A debate raged among market analysts Wednesday about whether the prior day's sell-off was based on sheer disappointment with the U.S. Treasury Dept.'s bank rescue plan, or was a simple "sell the news" event.
On Tuesday, the Dow Jones Industrial Average (DJI) slumped more than 380 points, or nearly 5%, marking the blue-chip average's worst drop in more than two months.
The sell-off came after Treasury Secretary Timothy Geithner unveiled the latest attempt by the government to rescue banks and the financial system.
"The response from Wall Street in response to [...] Geithner's non-plan plan was a resounding 'No,'" said Dan Greenhaus, market strategist at Miller Tabak, in a note.
Many analysts and media reports explained the market reaction as disappointment that the plan was short on details, specifically, on how the government would deal with the toxic assets that have plagued banks' balance sheets and the financial system for more than a year and a half.
"Nonsense," said market veteran Barry Ritholtz, CEO and director of equity research at Fusion IQ.
"If you look at the run-up in the market prior to the announcement, for three days there was already a big boom in all these [financial] stocks," he said. " The second [Geithner] started to speak, the market just fell apart, a classic 'sell-the-news' type of reaction."
On Wednesday, stocks first seemed to regain some footing.
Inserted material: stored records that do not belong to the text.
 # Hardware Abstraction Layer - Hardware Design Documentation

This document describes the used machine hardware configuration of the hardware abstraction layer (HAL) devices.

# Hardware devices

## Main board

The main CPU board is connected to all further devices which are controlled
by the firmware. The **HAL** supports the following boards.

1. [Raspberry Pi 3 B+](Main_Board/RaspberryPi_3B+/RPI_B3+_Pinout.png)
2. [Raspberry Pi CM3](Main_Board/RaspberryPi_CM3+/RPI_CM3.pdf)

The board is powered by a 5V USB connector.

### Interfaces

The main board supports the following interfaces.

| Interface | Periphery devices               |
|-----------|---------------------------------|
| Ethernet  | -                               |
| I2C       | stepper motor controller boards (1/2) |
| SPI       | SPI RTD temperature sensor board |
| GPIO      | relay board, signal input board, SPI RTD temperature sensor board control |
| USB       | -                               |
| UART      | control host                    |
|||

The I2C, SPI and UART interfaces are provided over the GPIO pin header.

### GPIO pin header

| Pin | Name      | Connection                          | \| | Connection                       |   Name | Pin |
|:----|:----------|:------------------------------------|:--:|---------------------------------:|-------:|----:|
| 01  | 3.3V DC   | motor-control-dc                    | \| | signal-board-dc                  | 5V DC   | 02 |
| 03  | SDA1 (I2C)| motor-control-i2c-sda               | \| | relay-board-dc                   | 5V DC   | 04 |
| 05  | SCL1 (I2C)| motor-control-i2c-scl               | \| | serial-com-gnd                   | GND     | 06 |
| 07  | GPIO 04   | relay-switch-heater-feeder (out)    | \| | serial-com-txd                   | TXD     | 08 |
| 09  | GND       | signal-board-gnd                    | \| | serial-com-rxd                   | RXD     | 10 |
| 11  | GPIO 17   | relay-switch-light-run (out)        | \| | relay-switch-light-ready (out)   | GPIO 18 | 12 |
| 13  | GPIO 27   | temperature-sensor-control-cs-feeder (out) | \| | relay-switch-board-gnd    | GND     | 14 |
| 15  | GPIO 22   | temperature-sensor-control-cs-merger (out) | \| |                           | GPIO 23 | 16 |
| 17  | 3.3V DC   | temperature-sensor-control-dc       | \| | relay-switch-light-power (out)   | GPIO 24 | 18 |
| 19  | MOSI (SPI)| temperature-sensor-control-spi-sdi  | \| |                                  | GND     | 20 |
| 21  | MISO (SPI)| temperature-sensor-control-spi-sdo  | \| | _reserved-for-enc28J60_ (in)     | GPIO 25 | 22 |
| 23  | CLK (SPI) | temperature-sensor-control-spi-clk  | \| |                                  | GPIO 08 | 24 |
But the Dow industrials recently fell 10 points to 7,878, the S&P 500 index (SPX) was down 2 points, or 0.3%, at 825, and the Nasdaq Composite (RIXF) was down 10 points, or 0.7%, at 1,514.
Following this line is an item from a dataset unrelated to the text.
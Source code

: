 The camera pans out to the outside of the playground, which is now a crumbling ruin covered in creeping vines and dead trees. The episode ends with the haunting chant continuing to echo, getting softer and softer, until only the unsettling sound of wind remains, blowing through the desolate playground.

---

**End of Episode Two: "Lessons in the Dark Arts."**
The financial sector of the S&P 500, which slumped 12% on Tuesday, still rebounded, gaining 1.5%. Shares of Bank of America (BAC) gained more than 7%, J.P. Morgan Chase (JPM) was up 3% and Citigroup (C) rose 5%.
"People are looking at yesterday, [and thinking] they overreacted too much," said Todd Leone, managing director at Cowen & Company, I think people expected too much." Listen to Leone.
All in the mind
While the truth about the market's reaction probably lies, as usual, somewhere in the middle, the mix could be quite revealing about the state of mind of investors and the short-term direction for stocks.
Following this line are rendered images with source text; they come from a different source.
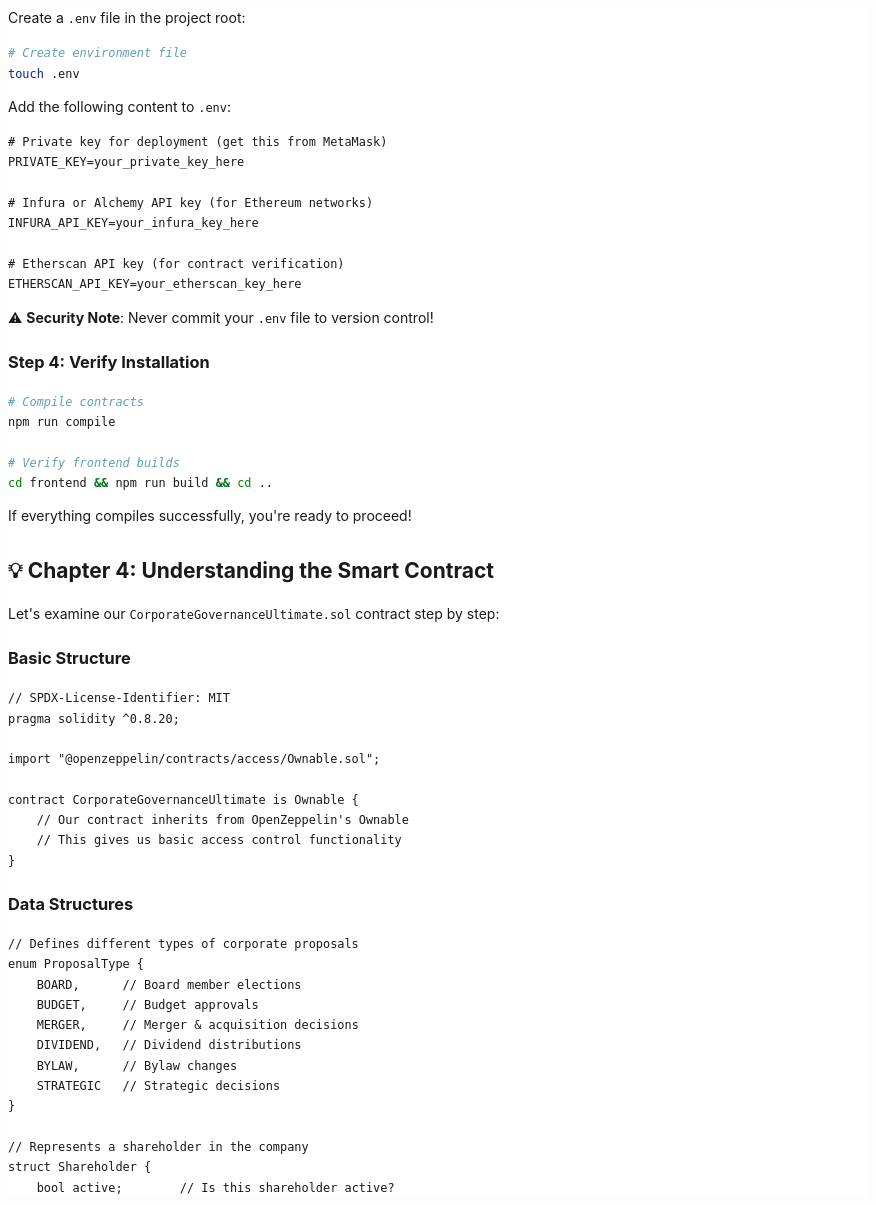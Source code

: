 Create a `.env` file in the project root:

```bash
# Create environment file
touch .env
```

Add the following content to `.env`:

```env
# Private key for deployment (get this from MetaMask)
PRIVATE_KEY=your_private_key_here

# Infura or Alchemy API key (for Ethereum networks)
INFURA_API_KEY=your_infura_key_here

# Etherscan API key (for contract verification)
ETHERSCAN_API_KEY=your_etherscan_key_here
```

⚠️ **Security Note**: Never commit your `.env` file to version control!

### Step 4: Verify Installation

```bash
# Compile contracts
npm run compile

# Verify frontend builds
cd frontend && npm run build && cd ..
```

If everything compiles successfully, you're ready to proceed!

## 💡 Chapter 4: Understanding the Smart Contract

Let's examine our `CorporateGovernanceUltimate.sol` contract step by step:

### Basic Structure

```solidity
// SPDX-License-Identifier: MIT
pragma solidity ^0.8.20;

import "@openzeppelin/contracts/access/Ownable.sol";

contract CorporateGovernanceUltimate is Ownable {
    // Our contract inherits from OpenZeppelin's Ownable
    // This gives us basic access control functionality
}
```

### Data Structures

```solidity
// Defines different types of corporate proposals
enum ProposalType {
    BOARD,      // Board member elections
    BUDGET,     // Budget approvals
    MERGER,     // Merger & acquisition decisions
    DIVIDEND,   // Dividend distributions
    BYLAW,      // Bylaw changes
    STRATEGIC   // Strategic decisions
}

// Represents a shareholder in the company
struct Shareholder {
    bool active;        // Is this shareholder active?
```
Have investors priced in most of the bad news out there and are ready to move forward on any positive sign? Or will lingering uncertainty about government fixes keep the market vulnerable to what most expect to be consistently bad economic news for the foreseeable future?
Over the past few weeks, investors have been buying stocks on the back of dismal economic news, including the January employment report, which showed the biggest monthly loss of jobs since 1974.
Analysts have interpreted this trend to mean that the market has already largely discounted a terrible outlook for the economy and earnings this year.
But just how much worse things could get remains an open question, and many analysts and investors have turned to the government's plans for banks and the economy to provide the answer.
Maybe the market sold the news on Wednesday, said Michael Farr, market analyst at Farr, Miller, and Washington. But "Geithner's speech raised more questions than answers," he wrote in a note.
And one thing markets hate is uncertainty.